---------- SUPPLIED DATA

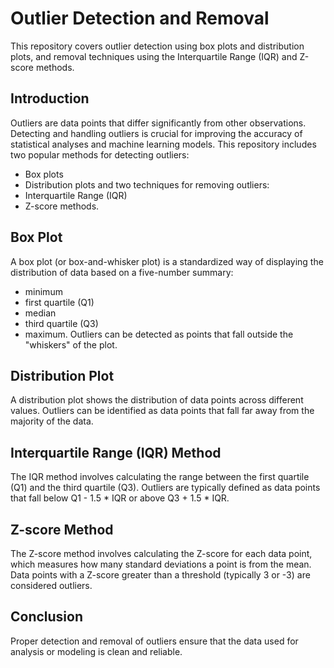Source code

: # Outlier Detection and Removal

This repository covers outlier detection using box plots and distribution plots, and removal techniques using the Interquartile Range (IQR) and Z-score methods.


## Introduction
Outliers are data points that differ significantly from other observations. Detecting and handling outliers is crucial for improving the accuracy of statistical analyses and machine learning models. This repository includes two popular methods for detecting outliers: 
- Box plots
- Distribution plots
 and two techniques for removing outliers:
- Interquartile Range (IQR)
- Z-score methods.

## Box Plot
A box plot (or box-and-whisker plot) is a standardized way of displaying the distribution of data based on a five-number summary: 
- minimum
- first quartile (Q1)
- median
- third quartile (Q3)
- maximum.
Outliers can be detected as points that fall outside the "whiskers" of the plot.

## Distribution Plot
A distribution plot shows the distribution of data points across different values. Outliers can be identified as data points that fall far away from the majority of the data.

## Interquartile Range (IQR) Method
The IQR method involves calculating the range between the first quartile (Q1) and the third quartile (Q3). Outliers are typically defined as data points that fall below Q1 - 1.5 * IQR or above Q3 + 1.5 * IQR.

## Z-score Method
The Z-score method involves calculating the Z-score for each data point, which measures how many standard deviations a point is from the mean. Data points with a Z-score greater than a threshold (typically 3 or -3) are considered outliers.

## Conclusion
Proper detection and removal of outliers ensure that the data used for analysis or modeling is clean and reliable.
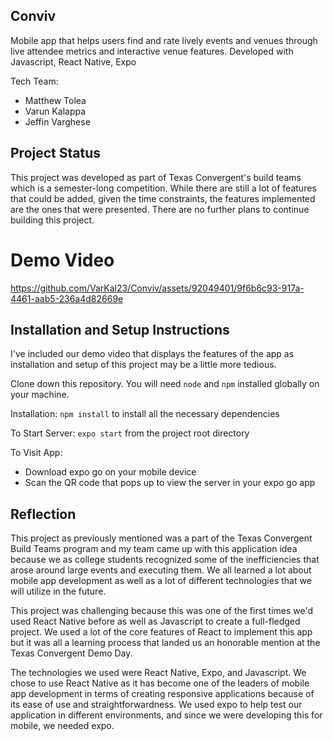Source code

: ## Conviv
Mobile app that helps users find and rate lively events and venues through live attendee metrics and interactive venue features. Developed with Javascript, React Native, Expo

Tech Team: 
- Matthew Tolea
- Varun Kalappa
- Jeffin Varghese

## Project Status
This project was developed as part of Texas Convergent's build teams which is a semester-long competition. While there are still a lot of features that could be added, given the time constraints, the features implemented are the ones that were presented. There are no further plans to continue building this project.

# Demo Video
https://github.com/VarKal23/Conviv/assets/92049401/9f6b6c93-917a-4461-aab5-236a4d82669e

## Installation and Setup Instructions
I've included our demo video that displays the features of the app as installation and setup of this project may be a little more tedious.

Clone down this repository. You will need `node` and `npm` installed globally on your machine.  

Installation:
`npm install` to install all the necessary dependencies  

To Start Server:
`expo start` from the project root directory

To Visit App:
- Download expo go on your mobile device
- Scan the QR code that pops up to view the server in your expo go app

## Reflection
This project as previously mentioned was a part of the Texas Convergent Build Teams program and my team came up with this application idea because we as college students recognized some of the inefficiencies that arose around large events and executing them. We all learned a lot about mobile app development as well as a lot of different technologies that we will utilize in the future.

This project was challenging because this was one of the first times we'd used React Native before as well as Javascript to create a full-fledged project. We used a lot of the core features of React to implement this app but it was all a learning process that landed us an honorable mention at the Texas Convergent Demo Day.

The technologies we used were React Native, Expo, and Javascript. We chose to use React Native as it has become one of the leaders of mobile app development in terms of creating responsive applications because of its ease of use and straightforwardness. We used expo to help test our application in different environments, and since we were developing this for mobile, we needed expo.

--------------------

▶ TASK GOAL:
Each line above that contains the word "Interquartile" must be copied.

▶ ANSWER FOR THIS EXERCISE:
This repository covers outlier detection using box plots and distribution plots, and removal techniques using the Interquartile Range (IQR) and Z-score methods.
- Interquartile Range (IQR)
## Interquartile Range (IQR) Method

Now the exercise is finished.